O coronel Neuton Bóia assumiu nesta última terça-feira (02) o comando de policiamento da capital em substituição ao coronel Gilmar Batinga. O nome do mais novo comandante foi publicado na segunda-feira (1), no Boletim Geral Ostensivo n° 059.
 
Neuton Bóia, que até então estava na função de comandante de outro grande comando da corporação, no caso o CPAI-II, responsável pelas Unidades que realizam o policiamento na região agreste e do baixo São Francisco,  tem 28 anos de carreira na Polícia Militar e sua formação no curso de oficial ocorreu na Academia  Militar do Paudalho, localizada no estado de Pernambuco, entre os anos de 1986 e 1988.
 
Além do CPAI-II, o coronel Neuton teve a oportunidade de comandar o 6º BPM, sediado em Maragogi, o Batalhão de Polícia Rodoviária e o Batalhão Ambiental. Na condição de oficial subalterno e intermediário, passou por unidades de área e especializadas, a exemplo do 5º BPM e do antigo Choque, atual Bope.
 
Confira abaixo a entrevista concedida à Assessoria de Comunicação da PMAL:

O senhor vem de um grande comando, no caso o CPAI-II, responsável basicamente pelo policiamento da região agreste e baixo São Francisco, nesse sentido, há alguma inovação ou experiência a qual pretende trazer para o CPC?

É necessário fazer um comando participativo, onde haja uma maior integração entre os comandantes de Unidades e SubUnidades com este Comando, seguindo as diretrizes do policiamento ostensivo. Pretendo também incentivar e ampliar a confecção do Termo Circunstanciado de Ocorrência, o qual apresentou grandes resultados nas Unidades do CPAI-II.

Um grande avanço conquistado no comando do coronel Gilmar Batinga foi a atualização das estatísticas e mapeamento das áreas abrangidas pelo CPC. Nesse sentido, o senhor pretende dar continuidade a este avanço?

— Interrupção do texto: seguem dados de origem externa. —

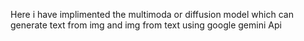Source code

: Here i have implimented the multimoda or diffusion model which can generate text from img and img from text using google gemini Api
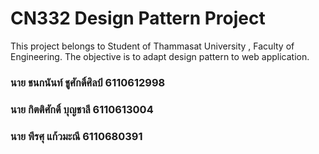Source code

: # CN332 Design Pattern Project
This project belongs to Student of Thammasat University , Faculty of Engineering. The objective is to adapt design pattern to web application.

### นาย ชนกนันท์ ชูศักดิ์ศิลป์ 6110612998
### นาย กิตติศักดิ์ บุญชาลี 6110613004
### นาย พีรศุ แก้วมะณี 6110680391
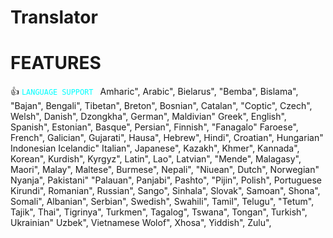 # Translator

 # FEATURES 

 :+1:
 <code style="color : Aqua">LANGUAGE SUPPORT </code>
Amharic",
Arabic",
Bielarus",
"Bemba",
Bislama",
"Bajan",
Bengali",
Tibetan",
Breton",
Bosnian",
Catalan",
"Coptic",
Czech",
Welsh",
Danish",
Dzongkha",
German",
Maldivian"
Greek",
English",
Spanish",
Estonian",
Basque",
Persian",
Finnish",
"Fanagalo"
Faroese",
French",
Galician",
Gujarati",
Hausa",
Hebrew",
Hindi",
Croatian",
Hungarian"
Indonesian
Icelandic"
Italian",
Japanese",
Kazakh",
Khmer",
Kannada",
Korean",
Kurdish",
Kyrgyz",
Latin",
Lao",
Latvian",
"Mende",
Malagasy",
Maori",
Malay",
Maltese",
Burmese",
Nepali",
"Niuean",
Dutch",
Norwegian"
Nyanja",
Pakistani"
"Palauan",
Panjabi",
Pashto",
"Pijin",
Polish",
Portuguese
Kirundi",
Romanian",
Russian",
Sango",
Sinhala",
Slovak",
Samoan",
Shona",
Somali",
Albanian",
Serbian",
Swedish",
Swahili",
Tamil",
Telugu",
"Tetum",
Tajik",
Thai",
Tigrinya",
Turkmen",
Tagalog",
Tswana",
Tongan",
Turkish",
Ukrainian"
Uzbek",
Vietnamese
Wolof",
Xhosa",
Yiddish",
Zulu",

Com certeza. Atualmente a região metropolitana já está toda mapeada, com os pontos críticos traçados e pré-determinados, inclusive com os horários de maior incidência criminal, além do tipo de delito mais comum por região, por isso vamos utilizar esta ferramenta para melhor direcionar o efetivo proporcionando maior sensação de segurança à população.

Com relação as ações do programa “Brasil mais seguro – Alagoas”, o senhor pretende desenvolver ações específicas de segurança pública no sentido de otimizar o policiamento, não só na periferia da capital alagoana, mas também nos demais municípios que o CPC abrange?

Continuaremos a executar as ações do programa, porém será necessário um enfoque maciço na área de inteligência, de forma integrada com ações da Polícia Civil e Força Nacional, tendo por objetivo dinamizar o emprego do efetivo na ponta de linha, a fim de que ele não seja empregado aleatoriamente no terreno, possibilitar também o estreitamento dos laços com os órgãos que compõem a segurança pública do estado.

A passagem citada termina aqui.